Quels sont les premiers retours sur l’arrivée du programme Europe-Afrique ?

Olivier Chopin : Excellents ! J’ai vu une dizaine d’étudiants de deuxième année lors du Welcome Program. Tous avaient le sourire. Ils se disent qu’ils vont être bien ici en termes d’espace, de vie quotidienne, de matériel…

Pourquoi avoir choisi Reims ?

O.C. : Le développement de l’Afrique s’insère dans la mondialisation. À cet égard, le campus de Reims nous est apparu comme la jonction la plus adaptée entre l’Afrique et le Monde.
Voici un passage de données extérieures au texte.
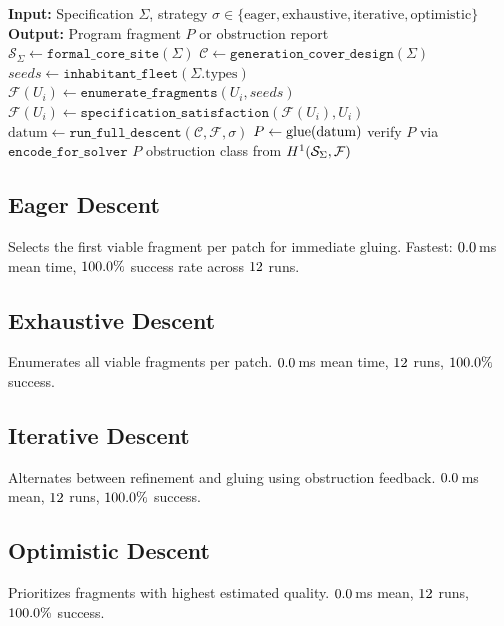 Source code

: \documentclass[11pt]{article}
\newcommand{\FragmentSpace}{\mathcal{F}}
\newcommand{\SpecSpace}{\mathcal{S}_\Sigma}
\begin{document}
\begin{algorithm}[H]
\caption{Synthesis via Descent Search}
\label{alg:descent}
\begin{algorithmic}[1]
\STATE \textbf{Input:} Specification $\Sigma$, strategy $\sigma \in
       \{\text{eager}, \text{exhaustive}, \text{iterative},
       \text{optimistic}\}$
\STATE \textbf{Output:} Program fragment $P$ or obstruction report
\STATE $\SpecSpace \gets \texttt{formal\_core\_site}(\Sigma)$
\STATE $\mathcal{C} \gets \texttt{generation\_cover\_design}(\Sigma)$
\STATE $\textit{seeds} \gets \texttt{inhabitant\_fleet}(\Sigma.\text{types})$
  \STATE $\FragmentSpace(U_i) \gets \texttt{enumerate\_fragments}(U_i, \textit{seeds})$
  \STATE $\FragmentSpace(U_i) \gets \texttt{specification\_satisfaction}(\FragmentSpace(U_i), U_i)$
\ENDFOR
\STATE $\text{datum} \gets \texttt{run\_full\_descent}(\mathcal{C}, \FragmentSpace, \sigma)$
  \STATE $P \gets \glue(\text{datum})$
  \STATE verify $P$ via $\texttt{encode\_for\_solver}$
  \RETURN $P$
\ELSE
  \RETURN obstruction class from $\Hcoh{1}(\SpecSpace, \FragmentSpace)$
\ENDIF
\end{algorithmic}
\end{algorithm}

\subsection{Eager Descent}
Selects the first viable fragment per patch for immediate gluing.
Fastest: $\compDescentEagerMeanMs$\,ms mean time, $\compDescentEagerRate$
success rate across $\compDescentEagerRuns$ runs.

\subsection{Exhaustive Descent}
Enumerates all viable fragments per patch.  $\compDescentExhaustiveMeanMs$\,ms
mean time, $\compDescentExhaustiveRuns$ runs,
$\compDescentExhaustiveRate$ success.

\subsection{Iterative Descent}
Alternates between refinement and gluing using obstruction feedback.
$\compDescentIterativeMeanMs$\,ms mean, $\compDescentIterativeRuns$
runs, $\compDescentIterativeRate$ success.

\subsection{Optimistic Descent}
Prioritizes fragments with highest estimated quality.
$\compDescentOptimisticMeanMs$\,ms mean, $\compDescentOptimisticRuns$
runs, $\compDescentOptimisticRate$ success.
\end{document}
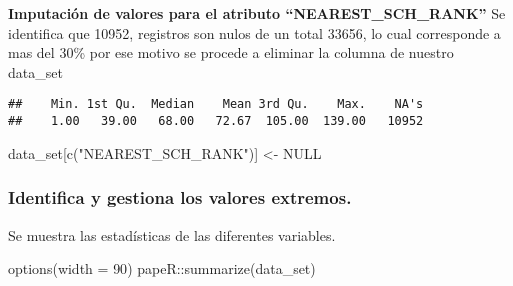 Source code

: \documentclass[
]{article}
\newenvironment{Shaded}{\begin{snugshade}}{\end{snugshade}}
\newcommand{\AttributeTok}[1]{\textcolor[rgb]{0.77,0.63,0.00}{#1}}
\newcommand{\ConstantTok}[1]{\textcolor[rgb]{0.00,0.00,0.00}{#1}}
\newcommand{\DecValTok}[1]{\textcolor[rgb]{0.00,0.00,0.81}{#1}}
\newcommand{\FunctionTok}[1]{\textcolor[rgb]{0.00,0.00,0.00}{#1}}
\newcommand{\NormalTok}[1]{#1}
\newcommand{\OtherTok}[1]{\textcolor[rgb]{0.56,0.35,0.01}{#1}}
\newcommand{\SpecialCharTok}[1]{\textcolor[rgb]{0.00,0.00,0.00}{#1}}
\newcommand{\StringTok}[1]{\textcolor[rgb]{0.31,0.60,0.02}{#1}}
\begin{document}
\begin{Shaded}
\end{Shaded}

\textbf{Imputación de valores para el atributo ``NEAREST\_SCH\_RANK''}
Se identifica que 10952, registros son nulos de un total 33656, lo cual
corresponde a mas del 30\% por ese motivo se procede a eliminar la
columna de nuestro data\_set

\begin{Shaded}
\end{Shaded}

\begin{verbatim}
##    Min. 1st Qu.  Median    Mean 3rd Qu.    Max.    NA's 
##    1.00   39.00   68.00   72.67  105.00  139.00   10952
\end{verbatim}

\begin{Shaded}
\begin{Highlighting}[]
\NormalTok{data\_set[}\FunctionTok{c}\NormalTok{(}\StringTok{"NEAREST\_SCH\_RANK"}\NormalTok{)] }\OtherTok{\textless{}{-}} \ConstantTok{NULL}
\end{Highlighting}
\end{Shaded}

\hypertarget{identifica-y-gestiona-los-valores-extremos.}{%
\subsubsection{Identifica y gestiona los valores
extremos.}\label{identifica-y-gestiona-los-valores-extremos.}}

Se muestra las estadísticas de las diferentes variables.

\begin{Shaded}
\begin{Highlighting}[]
\FunctionTok{options}\NormalTok{(}\AttributeTok{width =} \DecValTok{90}\NormalTok{)}
\NormalTok{papeR}\SpecialCharTok{::}\FunctionTok{summarize}\NormalTok{(data\_set)}
\end{Highlighting}
\end{Shaded}
\end{document}
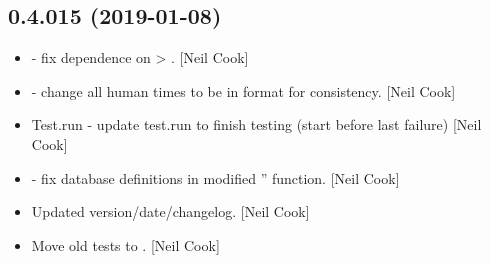 \documentclass[a4paper,10pt,english]{report}
\begin{document}
\subsection{0.4.015 (2019-01-08)}
\label{\detokenize{misc/changelog:id221}}\begin{itemize}
\item {} 
 - fix dependence on  \textendash{}\textgreater{} .
{[}Neil Cook{]}

\item {} 
 - change all human times to be in format
 for consistency. {[}Neil Cook{]}

\item {} 
Test.run - update test.run to finish testing (start before last
failure) {[}Neil Cook{]}

\item {} 
 - fix database definitions in modified ”
function. {[}Neil Cook{]}

\item {} 
Updated version/date/changelog. {[}Neil Cook{]}

\item {} 
Move old tests to . {[}Neil Cook{]}

\end{itemize}
\end{document}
Il nous reste encore à voir comment nous ouvrirons et articulerons notre programme avec l’arc atlantique traité au sein du programme Europe-Amérique. D’autre part, le développement du programme aurait été plus compliqué à Paris. Ce déménagement permet de lui redonner du souffle : nous sommes désormais pleinement maîtres de l’évolution de nos enseignements. A terme, je souhaiterais que notre programme à Reims devienne une référence comme la SOAS, à Londres.

Quels acteurs ont financé le campus ? A quelle hauteur ?
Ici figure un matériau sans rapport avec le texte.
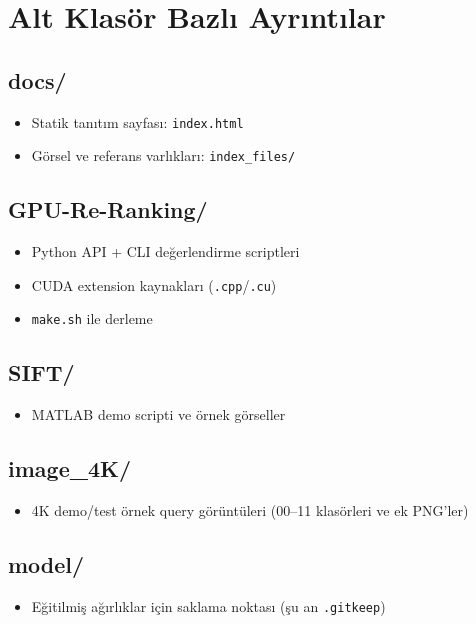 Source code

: \documentclass[11pt,a4paper]{article}
\begin{document}
\section{Alt Klasör Bazlı Ayrıntılar}
\subsection*{docs/}
\begin{itemize}
    \item Statik tanıtım sayfası: \texttt{index.html}
    \item Görsel ve referans varlıkları: \texttt{index\_files/}
\end{itemize}

\subsection*{GPU-Re-Ranking/}
\begin{itemize}
    \item Python API + CLI değerlendirme scriptleri
    \item CUDA extension kaynakları (\texttt{.cpp}/\texttt{.cu})
    \item \texttt{make.sh} ile derleme
\end{itemize}

\subsection*{SIFT/}
\begin{itemize}
    \item MATLAB demo scripti ve örnek görseller
\end{itemize}

\subsection*{image\_4K/}
\begin{itemize}
    \item 4K demo/test örnek query görüntüleri (00--11 klasörleri ve ek PNG'ler)
\end{itemize}

\subsection*{model/}
\begin{itemize}
    \item Eğitilmiş ağırlıklar için saklama noktası (şu an \texttt{.gitkeep})
\end{itemize}
\end{document}
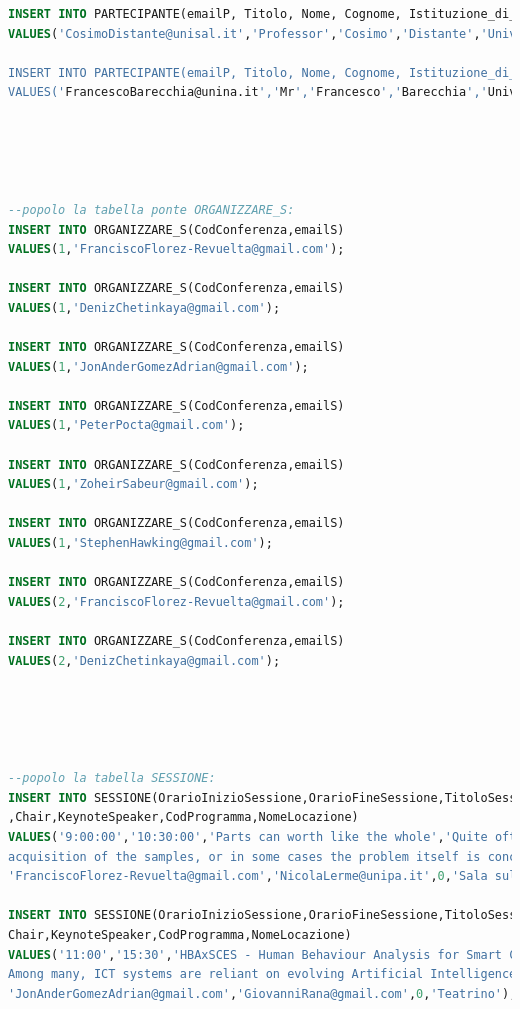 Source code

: \documentclass[a4page]{article}
\begin{document}
\begin{lstlisting}[language=SQL,
        deletekeywords={IDENTITY,INT},
        morekeywords={clustered},    
        framesep=10pt,
        framextopmargin=10pt]
INSERT INTO PARTECIPANTE(emailP, Titolo, Nome, Cognome, Istituzione_di_Afferenza)
VALUES('CosimoDistante@unisal.it','Professor','Cosimo','Distante','Universita' del Salento');

INSERT INTO PARTECIPANTE(emailP, Titolo, Nome, Cognome, Istituzione_di_Afferenza)
VALUES('FrancescoBarecchia@unina.it','Mr','Francesco','Barecchia','Universita' degli Studi di Napoli Federico II');





--popolo la tabella ponte ORGANIZZARE_S:
INSERT INTO ORGANIZZARE_S(CodConferenza,emailS)
VALUES(1,'FranciscoFlorez-Revuelta@gmail.com');

INSERT INTO ORGANIZZARE_S(CodConferenza,emailS)
VALUES(1,'DenizChetinkaya@gmail.com');

INSERT INTO ORGANIZZARE_S(CodConferenza,emailS)
VALUES(1,'JonAnderGomezAdrian@gmail.com');

INSERT INTO ORGANIZZARE_S(CodConferenza,emailS)
VALUES(1,'PeterPocta@gmail.com');

INSERT INTO ORGANIZZARE_S(CodConferenza,emailS)
VALUES(1,'ZoheirSabeur@gmail.com');

INSERT INTO ORGANIZZARE_S(CodConferenza,emailS)
VALUES(1,'StephenHawking@gmail.com');

INSERT INTO ORGANIZZARE_S(CodConferenza,emailS)
VALUES(2,'FranciscoFlorez-Revuelta@gmail.com');

INSERT INTO ORGANIZZARE_S(CodConferenza,emailS)
VALUES(2,'DenizChetinkaya@gmail.com');





--popolo la tabella SESSIONE:
INSERT INTO SESSIONE(OrarioInizioSessione,OrarioFineSessione,TitoloSessione,DescrizioneSessione
,Chair,KeynoteSpeaker,CodProgramma,NomeLocazione)
VALUES('9:00:00','10:30:00','Parts can worth like the whole','Quite often the useful data for an analysis task are not available in an optimal condition. This may be due to the occlusions or the noise affecting the 
acquisition of the samples, or in some cases the problem itself is conceived in a way that a solution comes from the analysis of smaller portions of the input.', 
'FranciscoFlorez-Revuelta@gmail.com','NicolaLerme@unipa.it',0,'Sala sul Chiostro del 500 (First floor)');
	   
INSERT INTO SESSIONE(OrarioInizioSessione,OrarioFineSessione,TitoloSessione,DescrizioneSessione,
Chair,KeynoteSpeaker,CodProgramma,NomeLocazione)
VALUES('11:00','15:30','HBAxSCES - Human Behaviour Analysis for Smart City Environment Safety','Nowadays, Smart Cities aim to ensure secure and safe physical and digital environments for the well-being of citizens.
Among many, ICT systems are reliant on evolving Artificial Intelligence, Pattern Recognition, Computer Vision, 3D simulations and Digital Twins techniques to make the environments more resilient.',
'JonAnderGomezAdrian@gmail.com','GiovanniRana@gmail.com',0,'Teatrino');


\end{lstlisting}
\end{document}
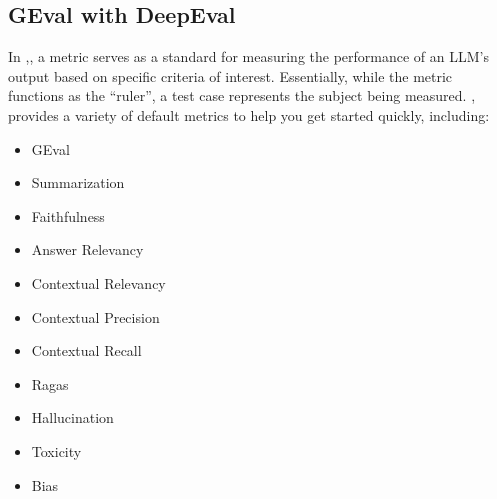 \documentclass[letterpaper,11pt,english]{sphinxmanual}
\begin{document}
\subsection{G\sphinxhyphen{}Eval with DeepEval}
\label{\detokenize{evaluation:g-eval-with-deepeval}}
\sphinxAtStartPar
In ,, a metric serves as a standard for measuring the performance
of an LLM’s output based on specific criteria of interest. Essentially,
while the metric functions as the “ruler”, a test case represents the
subject being measured. , provides a variety of default metrics
to help you get started quickly, including:
\begin{itemize}
\item {} 
\sphinxAtStartPar
G\sphinxhyphen{}Eval

\item {} 
\sphinxAtStartPar
Summarization

\item {} 
\sphinxAtStartPar
Faithfulness

\item {} 
\sphinxAtStartPar
Answer Relevancy

\item {} 
\sphinxAtStartPar
Contextual Relevancy

\item {} 
\sphinxAtStartPar
Contextual Precision

\item {} 
\sphinxAtStartPar
Contextual Recall

\item {} 
\sphinxAtStartPar
Ragas

\item {} 
\sphinxAtStartPar
Hallucination

\item {} 
\sphinxAtStartPar
Toxicity

\item {} 
\sphinxAtStartPar
Bias

\end{itemize}
\end{document}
Nathalie Jacquet : Trois collectivités territoriales ont financé le campus à part égales : la ville de Reims (qui reste toujours propriétaire des lieux), le département de la Marne et la région Champagne Ardenne. Elles s’y sont engagées en signant une convention quadripartite, en 2009. Le montant total des travaux tourne autour de 76 millions d’euros. Le cabinet d’architecture Reichen et Robert, spécialisé dans la rénovation du patrimoine historique, a mené les travaux.

Il y avait donc très tôt un projet rémois d’ampleur…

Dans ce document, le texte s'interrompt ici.